El arte tiene varias caras: una que genera la mirada transversal que puede estar en todas partes, otra que produce el star system de las legitimaciones y otra que supone que el arte es un espacio para realizar experimentos estéticos. Quizás es en esta última instancia donde la institución artística golpee con más fuerza a la cultura. Hoy es fácil ver exquisitas vallas publicitarias en las que se exhiben fotos de altísima calidad; también se pueden encontrar revistas y comerciales televisivos con un delirio y una poesía visual que ya quisieran para sí algunas obras de eso que llamamos, casi con pedantería, arte contemporáneo. Allí probablemente no haya grandes artistas tal como los conocimos en el pasado; es posible que haya grandes firmas publicitadas a la manera de marcas comerciales y que bajo ellas se amparen los talentos de decenas de verdaderos artesanos cuyos nombres sólo aparecerán en el colofón de una revista o en los créditos finales de una película. Hoy, como en la edad media, el oficio artístico visto en su dimensión artesanal depende de proyectos colectivos que convierten a cada artista en un sujeto anónimo. Si no lo creen, pregúntense cuántos fotógrafos, maquilladores, escenógrafos, diseñadores, arquitectos, músicos y escritores trabajan en una cinta de Hollywood, en la portada de un disco, en un concierto de rock o en un desfile de modas.

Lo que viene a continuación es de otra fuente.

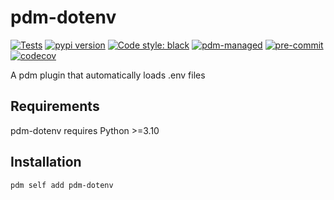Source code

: # pdm-dotenv

[![Tests](https://github.com/zdog234/pdm-dotenv/workflows/Tests/badge.svg)](https://github.com/zdog234/pdm-dotenv/actions?query=workflow%3Aci)
[![pypi version](https://img.shields.io/pypi/v/pdm-dotenv.svg)](https://pypi.org/project/pdm-dotenv/)
[![Code style: black](https://img.shields.io/badge/code%20style-black-000000.svg)](https://github.com/psf/black)
[![pdm-managed](https://img.shields.io/badge/pdm-managed-blueviolet)](https://pdm.fming.dev)
[![pre-commit](https://img.shields.io/badge/pre--commit-enabled-brightgreen?logo=pre-commit)](https://github.com/pre-commit/pre-commit)
[![codecov](https://codecov.io/github/znd4/pdm-dotenv/branch/main/graph/badge.svg?token=0PHW2BUEOY)](https://codecov.io/github/znd4/pdm-dotenv)

A pdm plugin that automatically loads .env files

## Requirements

pdm-dotenv requires Python >=3.10

## Installation

```shell
pdm self add pdm-dotenv
```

¿Y dónde está el arte contemporáneo?

Pese a lo que los expertos y los fanáticos digan, el arte más importante de nuestro tiempo no se encuentra en museos y galerías; se encuentra en la calle, en los centros comerciales, en la ropa de la gente, en la televisión, en el cine, en la radio, en la internet, en la publicidad, en cualquier supermercado y en todos los rincones del planeta. El poder seductor del arte (visto como una intervención sobre las formas) se ha esparcido por el mundo con una fuerza inusitada que sólo se explica por la necesidad de que todos los objetos de consumo que nos rodean estén cargados de algo que los haga parecer únicos a pesar de ser producidos bajo un sistema industrial y masivo. Hoy, por ejemplo, es fácil encontrar en una tienda cualquiera un simple cepillo de dientes, un peine o un tenedor diseñados para que simulen una dimensión espiritual, aunque hayan sido diseñados bajo variables de economía y mercadeo. Y aún más: el arte se salió de sus límites, se salió de sí mismo y de sus formatos tradicionales; quiso diseminarse en el espacio proponiendo instalaciones, obras penetrables y piezas hechas con toda clase de materiales efímeros, y terminó convertido en ciencia que decora interiores, en variante de la arquitectura, en arte que, para bien de la humanidad, vuelve más interesantes a discotecas, bares y restaurantes en el mundo entero. El arte quiso que el público interviniera, que participara y no fuese pasivo; con ello logró la expansión definitiva del arte hacia la vida cotidiana, y para demostrarlo, ahí están los karaokes, las fiestas multitudinarias con ácidos, dj’s y vj’s, los programas de radio con intervención telefónica del público, las “salas” de chats, el correo electrónico, los juegos de video, los multimedias interactivos, las máquinas de pin ball, la telefonía celular, el video digital, las teletiendas, las “líneas calientes” y un largo, larguísimo, etcétera.

Desde hace tiempo, eso que llamamos arte contemporáneo se mueve en un espacio que le da la oportunidad a cada persona de sentirse en libertad de verse a sí misma como un formato o como una obra de carne y hueso que camina por las calles y que puede decidir qué hacer consigo misma porque tiene todos los medios a su alcance. Eso nos demuestra que el arte contemporáneo se ha convertido en una prolongación de la vida, en una extensión que se hace preguntas y busca orden y coherencia. Por eso el arte (en cualquiera de sus formas) es tan importante para los que estamos vivos. Y conste que no se trata de promover la siempre sospechosa idea de que el arte “salva”; se trata de poner el acento en que una pintura, un grafiti, una película o la impresión del rostro de Jim Morrison en una franela están ahí para preguntarnos cosas, para decirnos que estamos en este precioso mundo para interrogarnos sobre nuestra propia vida y —¿por qué no?— para divertirnos.